Assigned task> Filter the records, keeping every line that has the string "execution".
START Input material
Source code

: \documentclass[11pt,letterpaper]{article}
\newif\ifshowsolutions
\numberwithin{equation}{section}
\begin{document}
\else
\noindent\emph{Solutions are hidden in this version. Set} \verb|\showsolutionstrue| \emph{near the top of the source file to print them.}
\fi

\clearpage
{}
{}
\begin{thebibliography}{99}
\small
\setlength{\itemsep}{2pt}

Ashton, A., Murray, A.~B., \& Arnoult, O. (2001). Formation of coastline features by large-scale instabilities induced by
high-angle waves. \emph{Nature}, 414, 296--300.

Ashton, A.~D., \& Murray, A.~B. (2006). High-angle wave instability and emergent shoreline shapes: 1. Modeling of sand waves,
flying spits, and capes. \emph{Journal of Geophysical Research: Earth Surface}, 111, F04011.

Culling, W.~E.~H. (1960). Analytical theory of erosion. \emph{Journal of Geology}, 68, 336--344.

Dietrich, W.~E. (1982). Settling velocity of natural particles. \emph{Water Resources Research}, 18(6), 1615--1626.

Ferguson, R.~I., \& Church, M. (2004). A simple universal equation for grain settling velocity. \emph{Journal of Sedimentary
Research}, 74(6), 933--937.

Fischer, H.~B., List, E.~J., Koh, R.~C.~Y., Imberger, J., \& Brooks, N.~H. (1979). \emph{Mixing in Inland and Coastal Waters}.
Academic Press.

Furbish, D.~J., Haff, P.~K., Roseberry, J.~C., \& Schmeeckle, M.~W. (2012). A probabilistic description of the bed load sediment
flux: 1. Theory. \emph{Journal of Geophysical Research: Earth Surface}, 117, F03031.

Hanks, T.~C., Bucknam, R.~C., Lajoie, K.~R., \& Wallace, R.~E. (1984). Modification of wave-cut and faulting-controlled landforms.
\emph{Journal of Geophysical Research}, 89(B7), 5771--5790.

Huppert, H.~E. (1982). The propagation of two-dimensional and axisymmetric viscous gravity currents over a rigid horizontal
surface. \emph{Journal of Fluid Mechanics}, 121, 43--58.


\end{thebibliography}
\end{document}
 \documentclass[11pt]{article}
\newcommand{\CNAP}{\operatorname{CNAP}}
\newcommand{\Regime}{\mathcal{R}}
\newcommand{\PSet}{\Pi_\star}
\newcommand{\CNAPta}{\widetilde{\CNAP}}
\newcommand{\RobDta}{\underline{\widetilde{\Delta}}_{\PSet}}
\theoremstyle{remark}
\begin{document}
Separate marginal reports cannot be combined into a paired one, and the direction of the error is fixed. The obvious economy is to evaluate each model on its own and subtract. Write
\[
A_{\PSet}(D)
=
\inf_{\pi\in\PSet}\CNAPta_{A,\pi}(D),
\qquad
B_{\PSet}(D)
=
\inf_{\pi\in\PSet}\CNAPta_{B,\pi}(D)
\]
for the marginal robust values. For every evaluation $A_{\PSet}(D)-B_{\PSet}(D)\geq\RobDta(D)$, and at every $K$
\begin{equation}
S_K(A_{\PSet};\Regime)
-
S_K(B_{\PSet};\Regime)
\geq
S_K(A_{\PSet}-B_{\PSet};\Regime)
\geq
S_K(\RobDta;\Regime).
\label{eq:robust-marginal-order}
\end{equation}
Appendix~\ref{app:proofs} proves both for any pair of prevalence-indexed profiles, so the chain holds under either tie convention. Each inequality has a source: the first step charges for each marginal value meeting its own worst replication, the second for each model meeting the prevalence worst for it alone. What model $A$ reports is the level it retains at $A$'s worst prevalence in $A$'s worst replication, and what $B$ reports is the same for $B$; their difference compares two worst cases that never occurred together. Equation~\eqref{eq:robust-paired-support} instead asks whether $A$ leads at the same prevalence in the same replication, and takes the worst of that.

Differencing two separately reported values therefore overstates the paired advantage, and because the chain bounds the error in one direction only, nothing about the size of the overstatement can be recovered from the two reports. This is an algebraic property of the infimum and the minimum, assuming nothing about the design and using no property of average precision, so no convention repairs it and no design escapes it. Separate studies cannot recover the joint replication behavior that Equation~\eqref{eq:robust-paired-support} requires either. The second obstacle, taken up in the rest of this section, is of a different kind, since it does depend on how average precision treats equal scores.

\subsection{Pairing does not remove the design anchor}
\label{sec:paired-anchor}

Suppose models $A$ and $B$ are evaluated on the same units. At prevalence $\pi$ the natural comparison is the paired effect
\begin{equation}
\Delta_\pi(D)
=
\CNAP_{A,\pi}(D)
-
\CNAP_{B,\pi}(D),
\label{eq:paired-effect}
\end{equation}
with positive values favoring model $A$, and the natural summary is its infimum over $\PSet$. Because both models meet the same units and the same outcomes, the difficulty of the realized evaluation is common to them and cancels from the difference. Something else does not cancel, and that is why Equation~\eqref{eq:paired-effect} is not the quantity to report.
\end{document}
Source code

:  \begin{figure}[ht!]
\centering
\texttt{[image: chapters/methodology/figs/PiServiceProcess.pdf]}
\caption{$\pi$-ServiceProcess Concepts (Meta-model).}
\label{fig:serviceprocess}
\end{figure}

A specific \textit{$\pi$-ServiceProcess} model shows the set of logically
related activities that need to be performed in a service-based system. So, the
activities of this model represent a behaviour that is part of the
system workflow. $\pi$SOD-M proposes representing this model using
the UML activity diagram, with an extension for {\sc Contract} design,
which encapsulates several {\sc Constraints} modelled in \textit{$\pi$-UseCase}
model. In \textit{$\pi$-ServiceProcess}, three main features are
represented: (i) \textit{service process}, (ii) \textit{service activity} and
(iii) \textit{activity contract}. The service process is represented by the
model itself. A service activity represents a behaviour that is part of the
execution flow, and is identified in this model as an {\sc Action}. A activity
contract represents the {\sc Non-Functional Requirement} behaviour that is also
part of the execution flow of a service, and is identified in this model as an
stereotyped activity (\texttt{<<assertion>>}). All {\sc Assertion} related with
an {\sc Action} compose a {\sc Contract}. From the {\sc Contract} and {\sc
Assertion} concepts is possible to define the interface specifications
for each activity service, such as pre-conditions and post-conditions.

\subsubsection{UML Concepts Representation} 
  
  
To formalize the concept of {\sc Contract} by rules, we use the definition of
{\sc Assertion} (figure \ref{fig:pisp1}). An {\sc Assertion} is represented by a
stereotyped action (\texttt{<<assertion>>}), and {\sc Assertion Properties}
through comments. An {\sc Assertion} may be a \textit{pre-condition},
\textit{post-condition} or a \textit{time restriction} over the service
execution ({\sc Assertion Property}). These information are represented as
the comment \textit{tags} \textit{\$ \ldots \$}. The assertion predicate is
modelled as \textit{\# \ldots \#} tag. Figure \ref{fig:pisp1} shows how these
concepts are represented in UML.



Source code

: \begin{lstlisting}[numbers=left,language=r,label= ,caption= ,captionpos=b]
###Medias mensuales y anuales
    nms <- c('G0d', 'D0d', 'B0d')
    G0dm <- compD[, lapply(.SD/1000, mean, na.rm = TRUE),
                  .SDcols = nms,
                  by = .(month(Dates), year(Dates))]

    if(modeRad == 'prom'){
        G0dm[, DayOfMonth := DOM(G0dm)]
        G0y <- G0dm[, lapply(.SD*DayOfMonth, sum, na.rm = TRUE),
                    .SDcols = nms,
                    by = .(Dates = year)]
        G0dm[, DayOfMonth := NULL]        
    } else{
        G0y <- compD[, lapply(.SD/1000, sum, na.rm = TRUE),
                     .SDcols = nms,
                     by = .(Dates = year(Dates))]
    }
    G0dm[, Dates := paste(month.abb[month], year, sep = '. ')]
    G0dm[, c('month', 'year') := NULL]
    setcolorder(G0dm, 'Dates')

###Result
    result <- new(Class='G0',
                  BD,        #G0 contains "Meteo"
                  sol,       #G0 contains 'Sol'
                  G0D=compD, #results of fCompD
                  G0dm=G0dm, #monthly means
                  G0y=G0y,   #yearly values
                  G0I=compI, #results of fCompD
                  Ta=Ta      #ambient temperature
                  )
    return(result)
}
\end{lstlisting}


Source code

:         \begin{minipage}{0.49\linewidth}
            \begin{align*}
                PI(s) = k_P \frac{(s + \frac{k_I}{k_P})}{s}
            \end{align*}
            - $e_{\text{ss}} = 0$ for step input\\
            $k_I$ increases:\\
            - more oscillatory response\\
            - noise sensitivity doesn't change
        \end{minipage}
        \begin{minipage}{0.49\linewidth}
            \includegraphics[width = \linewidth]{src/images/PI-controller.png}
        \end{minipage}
END Input material
Reply>
execution flow, and is identified in this model as an {\sc Action}. A activity
part of the execution flow of a service, and is identified in this model as an
execution ({\sc Assertion Property}). These information are represented as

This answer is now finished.